On 10 February, Bergen Aviation announced that they had applied the Norwegian Civil Aviation Administration to operate a scheduled service between Flesland and Oslo Airport, Fornebu. At the time, Scandinavian Airlines System (SAS) had a monopoly on the route, which was Norway's busiest, carrying 2,000 to 3,000 passengers per day. Einar Falck, Vesta's chief executive officer, stated that the mechanics' strike which had recently hit SAS had shown how vulnerable the SAS monopoly was. He further stated that should Bergen Aviation receive concession, they would acquire Boeing 737 or Douglas DC-9 aircraft for the route, and the owner group would consider listing the company. The application was part of a trend among smaller Norwegian airlines to apply for the new route. At the time there were 42 pending applications from 15 airlines awaiting decision in the Ministry of Transport and Communications. The Progress Party's Youth supported Bergen Aviation's application at its national convention.
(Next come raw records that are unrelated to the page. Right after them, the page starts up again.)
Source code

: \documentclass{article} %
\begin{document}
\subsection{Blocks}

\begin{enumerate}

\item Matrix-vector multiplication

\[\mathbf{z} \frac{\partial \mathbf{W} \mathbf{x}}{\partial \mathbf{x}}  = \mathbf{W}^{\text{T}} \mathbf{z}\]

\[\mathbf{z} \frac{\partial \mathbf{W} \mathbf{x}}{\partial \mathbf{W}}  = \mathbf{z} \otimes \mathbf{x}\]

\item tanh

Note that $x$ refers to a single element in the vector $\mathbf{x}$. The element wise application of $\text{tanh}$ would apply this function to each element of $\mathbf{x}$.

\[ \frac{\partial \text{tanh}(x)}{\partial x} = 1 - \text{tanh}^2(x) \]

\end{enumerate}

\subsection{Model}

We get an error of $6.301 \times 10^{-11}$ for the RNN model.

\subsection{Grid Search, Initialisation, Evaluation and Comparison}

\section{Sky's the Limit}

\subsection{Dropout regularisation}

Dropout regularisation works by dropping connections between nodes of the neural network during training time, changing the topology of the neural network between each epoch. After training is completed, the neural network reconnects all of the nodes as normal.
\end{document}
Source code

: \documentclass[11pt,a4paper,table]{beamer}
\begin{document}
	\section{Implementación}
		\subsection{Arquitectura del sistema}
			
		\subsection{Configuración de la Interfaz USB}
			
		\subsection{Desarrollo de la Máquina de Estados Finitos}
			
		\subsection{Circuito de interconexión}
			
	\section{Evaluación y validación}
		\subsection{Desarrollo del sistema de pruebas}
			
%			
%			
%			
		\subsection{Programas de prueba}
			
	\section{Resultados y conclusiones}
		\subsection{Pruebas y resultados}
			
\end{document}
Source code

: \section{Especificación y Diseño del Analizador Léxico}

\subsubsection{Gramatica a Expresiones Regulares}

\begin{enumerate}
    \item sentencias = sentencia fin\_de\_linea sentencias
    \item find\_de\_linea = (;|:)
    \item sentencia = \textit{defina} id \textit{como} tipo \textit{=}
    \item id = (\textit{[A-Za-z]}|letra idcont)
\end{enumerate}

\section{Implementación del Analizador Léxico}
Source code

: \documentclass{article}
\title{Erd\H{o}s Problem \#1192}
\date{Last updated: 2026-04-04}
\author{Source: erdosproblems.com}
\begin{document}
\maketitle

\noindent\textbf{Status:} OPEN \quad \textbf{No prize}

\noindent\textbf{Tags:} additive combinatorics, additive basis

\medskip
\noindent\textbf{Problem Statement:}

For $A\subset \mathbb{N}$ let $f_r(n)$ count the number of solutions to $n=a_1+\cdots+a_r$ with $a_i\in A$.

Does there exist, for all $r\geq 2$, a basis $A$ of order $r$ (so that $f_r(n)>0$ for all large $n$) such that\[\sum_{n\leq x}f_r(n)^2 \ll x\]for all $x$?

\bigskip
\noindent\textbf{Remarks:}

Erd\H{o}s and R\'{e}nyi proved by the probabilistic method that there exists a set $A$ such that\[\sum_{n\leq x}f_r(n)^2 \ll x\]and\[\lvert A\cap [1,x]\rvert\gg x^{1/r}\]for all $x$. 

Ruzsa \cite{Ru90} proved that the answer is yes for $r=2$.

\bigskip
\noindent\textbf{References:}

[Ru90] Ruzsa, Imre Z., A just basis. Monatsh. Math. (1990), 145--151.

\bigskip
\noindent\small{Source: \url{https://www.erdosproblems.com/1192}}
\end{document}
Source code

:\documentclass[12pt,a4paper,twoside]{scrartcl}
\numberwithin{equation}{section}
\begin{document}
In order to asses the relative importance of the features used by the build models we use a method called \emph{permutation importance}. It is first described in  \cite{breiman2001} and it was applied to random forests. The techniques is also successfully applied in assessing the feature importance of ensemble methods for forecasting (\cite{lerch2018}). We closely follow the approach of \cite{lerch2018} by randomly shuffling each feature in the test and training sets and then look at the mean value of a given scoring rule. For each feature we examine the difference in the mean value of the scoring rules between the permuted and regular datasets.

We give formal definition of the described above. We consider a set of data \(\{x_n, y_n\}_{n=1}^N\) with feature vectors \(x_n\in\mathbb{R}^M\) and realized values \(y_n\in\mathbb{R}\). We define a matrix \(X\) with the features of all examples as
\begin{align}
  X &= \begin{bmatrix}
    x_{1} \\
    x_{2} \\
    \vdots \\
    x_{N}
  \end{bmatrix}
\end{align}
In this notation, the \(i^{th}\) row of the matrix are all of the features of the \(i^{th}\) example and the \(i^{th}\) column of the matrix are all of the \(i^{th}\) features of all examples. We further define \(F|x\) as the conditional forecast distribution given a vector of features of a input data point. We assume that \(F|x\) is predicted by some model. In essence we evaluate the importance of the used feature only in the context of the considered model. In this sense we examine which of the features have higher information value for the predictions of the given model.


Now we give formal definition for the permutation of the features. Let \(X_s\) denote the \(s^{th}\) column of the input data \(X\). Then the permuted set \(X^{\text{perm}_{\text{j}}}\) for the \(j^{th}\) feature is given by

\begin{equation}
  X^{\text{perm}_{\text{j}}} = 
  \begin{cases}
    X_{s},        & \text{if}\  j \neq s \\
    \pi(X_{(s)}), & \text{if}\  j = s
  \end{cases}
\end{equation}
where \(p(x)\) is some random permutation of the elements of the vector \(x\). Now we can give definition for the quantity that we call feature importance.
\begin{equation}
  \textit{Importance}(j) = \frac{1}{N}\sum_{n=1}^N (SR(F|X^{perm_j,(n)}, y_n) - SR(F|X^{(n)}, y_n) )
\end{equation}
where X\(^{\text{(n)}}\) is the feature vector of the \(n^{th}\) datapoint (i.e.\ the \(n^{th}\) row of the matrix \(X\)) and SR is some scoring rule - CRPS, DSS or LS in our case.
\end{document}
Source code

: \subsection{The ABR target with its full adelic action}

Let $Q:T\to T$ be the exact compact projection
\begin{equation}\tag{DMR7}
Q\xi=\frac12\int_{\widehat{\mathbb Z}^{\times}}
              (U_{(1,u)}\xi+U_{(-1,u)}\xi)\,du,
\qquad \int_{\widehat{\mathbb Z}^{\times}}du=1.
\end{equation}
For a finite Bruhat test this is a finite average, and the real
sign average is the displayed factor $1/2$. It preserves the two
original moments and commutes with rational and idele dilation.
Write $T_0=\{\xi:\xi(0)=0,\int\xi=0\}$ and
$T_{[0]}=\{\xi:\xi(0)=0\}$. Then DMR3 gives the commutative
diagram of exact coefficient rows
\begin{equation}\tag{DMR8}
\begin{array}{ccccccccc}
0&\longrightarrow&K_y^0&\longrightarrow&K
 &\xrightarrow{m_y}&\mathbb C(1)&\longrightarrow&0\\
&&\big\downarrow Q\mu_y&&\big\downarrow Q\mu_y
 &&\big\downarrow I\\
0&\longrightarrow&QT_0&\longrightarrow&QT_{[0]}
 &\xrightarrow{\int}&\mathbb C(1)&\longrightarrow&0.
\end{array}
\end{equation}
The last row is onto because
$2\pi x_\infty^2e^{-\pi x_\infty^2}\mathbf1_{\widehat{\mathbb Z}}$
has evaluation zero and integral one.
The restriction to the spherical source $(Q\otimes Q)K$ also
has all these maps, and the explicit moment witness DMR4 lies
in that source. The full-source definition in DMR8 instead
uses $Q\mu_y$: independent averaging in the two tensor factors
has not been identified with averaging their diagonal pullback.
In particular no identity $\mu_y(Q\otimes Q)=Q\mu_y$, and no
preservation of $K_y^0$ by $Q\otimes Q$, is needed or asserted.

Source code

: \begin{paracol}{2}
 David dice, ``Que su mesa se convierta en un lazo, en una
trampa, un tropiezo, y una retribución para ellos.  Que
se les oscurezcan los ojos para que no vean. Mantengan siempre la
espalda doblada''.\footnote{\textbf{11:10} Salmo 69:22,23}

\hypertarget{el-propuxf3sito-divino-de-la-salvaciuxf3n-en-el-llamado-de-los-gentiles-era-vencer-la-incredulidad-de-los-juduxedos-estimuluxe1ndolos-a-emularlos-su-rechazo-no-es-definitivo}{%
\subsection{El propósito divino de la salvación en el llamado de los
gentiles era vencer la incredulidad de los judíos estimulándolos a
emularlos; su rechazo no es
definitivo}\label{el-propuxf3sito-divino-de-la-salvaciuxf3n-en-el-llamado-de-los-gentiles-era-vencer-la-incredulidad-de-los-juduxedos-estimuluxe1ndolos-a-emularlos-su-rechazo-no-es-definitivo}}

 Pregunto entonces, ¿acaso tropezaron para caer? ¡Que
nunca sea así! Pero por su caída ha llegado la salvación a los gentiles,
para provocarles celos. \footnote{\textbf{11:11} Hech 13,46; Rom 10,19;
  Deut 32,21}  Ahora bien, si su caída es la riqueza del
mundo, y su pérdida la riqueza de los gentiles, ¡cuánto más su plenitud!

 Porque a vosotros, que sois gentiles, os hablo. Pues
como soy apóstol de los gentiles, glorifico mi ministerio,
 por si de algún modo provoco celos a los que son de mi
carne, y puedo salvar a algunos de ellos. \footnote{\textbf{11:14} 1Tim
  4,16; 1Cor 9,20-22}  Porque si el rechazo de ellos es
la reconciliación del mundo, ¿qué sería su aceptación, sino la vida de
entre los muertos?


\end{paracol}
The airline sent an application to register the Caravelle in April, but the application was cancelled later in the month, and the aircraft was subsequently registered in Sweden. By June the airline had still not received permission to operate, causing problems for Vestlandsreiser, who had to make last-minute leases of aircraft, and had to terminate all flights from Stavanger.